* [EXERCISE DETAILS]: Within the data that follows, set down exactly the lines from the one containing "- remains constant with time 常电流 (textbook)" through the one containing "Voltage 电压，即电势差/电动势 (potential", both ends included.

* [GIVEN RECORDS]:

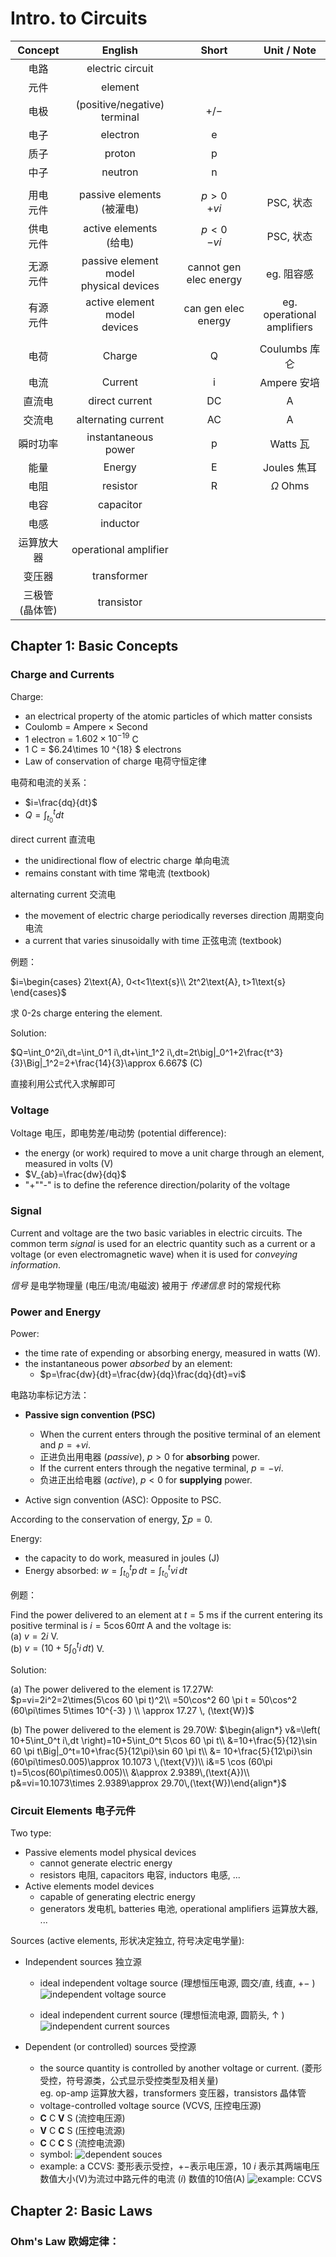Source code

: # Intro. to Circuits

 Concept | English | Short | Unit / Note
 :-: | :-: | :-: | :-:
 电路 | electric circuit
 元件 | element  
 电极 | (positive/negative) <br> terminal | $+/-$ |
 电子 | electron | e
 质子 | proton | p
 中子 | neutron|  n 
 | | |
 用电<br>元件 | passive elements <br> (被灌电) | $p>0$ <br> $+vi$ | PSC, 状态
供电<br>元件 | active elements <br> (给电) | $p<0$ <br> $-vi$ | PSC, 状态
无源<br>元件 | passive element model<br>physical devices | cannot gen elec energy | eg. 阻容感
有源<br>元件 | active element model<br>devices | can gen elec energy | eg. operational<br>amplifiers
| | |
 电荷 | Charge | Q |Coulumbs 库仑 
 电流 | Current | i | Ampere 安培 
直流电 | direct current  | DC | A
交流电 | alternating current | AC | A
瞬时功率 | instantaneous <br> power | p | Watts 瓦
能量 | Energy | E | Joules 焦耳
电阻 | resistor | R | $\Omega$ Ohms
电容 | capacitor |
电感 | inductor
运算放大器 | operational amplifier |
变压器| transformer|
三极管<br>(晶体管) | transistor


## Chapter 1: Basic Concepts

### Charge and Currents
Charge:
-  an electrical property 
of the atomic particles of which matter consists
- Coulomb = Ampere $\times$ Second
- $1$ electron = $1.602\times 10^{-19}$ C
- $1$ C = $6.24\times 10 ^{18} $ electrons
- Law of conservation of charge 电荷守恒定律

电荷和电流的关系：
- $i=\frac{dq}{dt}$
- $Q=\int_{t_0}^{t}dt$

direct current 直流电
- the unidirectional flow of 
electric charge 单向电流
- remains constant with time 常电流 (textbook)

alternating current 交流电
-  the movement of electric charge periodically reverses direction 周期变向电流
- a current that varies sinusoidally with time 正弦电流 (textbook)

例题：

$i=\begin{cases} 2\text{A}, 0<t<1\text{s}\\ 2t^2\text{A}, t>1\text{s} \end{cases}$

求 0-2s charge entering the element.

Solution:

$Q=\int_0^2i\,dt=\int_0^1 i\,dt+\int_1^2 i\,dt=2t\big|_0^1+2\frac{t^3}{3}\Big|_1^2=2+\frac{14}{3}\approx 6.667$ (C)

直接利用公式代入求解即可

### Voltage
Voltage 电压，即电势差/电动势 (potential difference):
- the energy (or work) required to move a unit charge through an element, measured in volts (V)
- $V_{ab}=\frac{dw}{dq}$
- "+""-" is to define the reference direction/polarity of the voltage

### Signal
Current and voltage are the two basic 
variables in electric circuits. The common term _signal_ is used for an electric quantity such as a current or a voltage (or even electromagnetic wave) when it is used for _conveying information_. 

*信号* 是电学物理量 (电压/电流/电磁波) 被用于 *传递信息* 时的常规代称

### Power and Energy
Power:
- the time rate of expending or absorbing energy, measured in watts (W).
- the instantaneous power _absorbed_ by an element:
    - $p=\frac{dw}{dt}=\frac{dw}{dq}\frac{dq}{dt}=vi$

电路功率标记方法：
- **Passive sign convention (PSC)** 
    - When the current enters through the positive terminal of an element and $p = +vi$. 
    - 正进负出用电器 (*passive*), $p>0$ for **absorbing** power. 
    - If the current enters through the negative terminal, $p= −vi$. 
    - 负进正出给电器 (*active*), $p<0$ for **supplying** power.

- Active sign convention (ASC): Opposite to PSC.

According to the conservation of energy, $\sum p = 0$.

Energy:
- the capacity to do work, measured in joules (J)
- Energy absorbed: $w = \int_{t_0}^t p\,dt = \int_{t_0}^t vi\,dt$

例题：

Find the power delivered to an element at $t=5$ ms if the current entering its positive terminal is $i=5\cos60\pi t$ A and the voltage is:<br>
(a) $v=2i$ V. <br>
(b) $v=\left( 10+5\int_0^t i\,dt \right)$ V.

Solution:

(a) The power delivered to the element is 17.27W:<br>
$p=vi=2i^2=2\times(5\cos 60 \pi t)^2\\ =50\cos^2 60 \pi t = 50\cos^2 (60\pi\times 5\times 10^{-3} ) \\ \approx 17.27 \, (\text{W})$

(b) The power delivered to the element is 29.70W:
$\begin{align*}
v&=\left( 10+5\int_0^t i\,dt \right)=10+5\int_0^t 5\cos 60 \pi t\\ &=10+\frac{5}{12}\sin 60 \pi t\Big|_0^t=10+\frac{5}{12\pi}\sin 60 \pi t\\ &= 10+\frac{5}{12\pi}\sin (60\pi\times0.005)\approx 10.1073 \,(\text{V})\\ i&=5 \cos (60\pi t)=5\cos(60\pi\times0.005)\\ &\approx 2.9389\,(\text{A})\\ p&=vi=10.1073\times 2.9389\approx 29.70\,(\text{W})\end{align*}$

### Circuit Elements 电子元件
Two type:
- Passive elements model physical devices 
    - cannot generate electric energy
    - resistors 电阻, capacitors 电容, inductors 电感, ...
- Active elements model devices
    - capable of generating electric energy
    - generators 发电机, batteries 电池, operational amplifiers 运算放大器, ...

Sources (active elements, 形状决定独立, 符号决定电学量):
- Independent sources 独立源
    - ideal independent voltage source (理想恒压电源, 圆交/直, 线直, $+-$ )
![independent voltage source](independent_voltage_sources.png)

    - ideal independent current source (理想恒流电源, 圆箭头, $\uparrow$ )
![independent current sources](independent_current_sources.png)

- Dependent (or controlled) sources 受控源
    -  the source quantity is 
controlled by another voltage or current. (菱形受控，符号源类，公式显示受控类型及相关量)<br>
eg. op-amp 运算放大器，transformers 变压器，transistors 晶体管
    - voltage-controlled voltage source (VCVS, 压控电压源)
    - **C** C **V** S (流控电压源)
    - **V** C **C** S (压控电流源)
    - **C** C **C** S (流控电流源)
    - symbol: ![dependent souces](dependent_sources.png)
    - example: a CCVS: 菱形表示受控，$+-$表示电压源，10 $i$ 表示其两端电压数值大小(V)为流过中路元件的电流 ($i$) 数值的10倍(A) ![example: CCVS](example_CCVS.png)

## Chapter 2: Basic Laws

### Ohm's Law 欧姆定律：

* [SOLUTION TO THIS TASK]:
- remains constant with time 常电流 (textbook)

alternating current 交流电
-  the movement of electric charge periodically reverses direction 周期变向电流
- a current that varies sinusoidally with time 正弦电流 (textbook)

例题：

$i=\begin{cases} 2\text{A}, 0<t<1\text{s}\\ 2t^2\text{A}, t>1\text{s} \end{cases}$

求 0-2s charge entering the element.

Solution:

$Q=\int_0^2i\,dt=\int_0^1 i\,dt+\int_1^2 i\,dt=2t\big|_0^1+2\frac{t^3}{3}\Big|_1^2=2+\frac{14}{3}\approx 6.667$ (C)

直接利用公式代入求解即可

### Voltage
Voltage 电压，即电势差/电动势 (potential difference):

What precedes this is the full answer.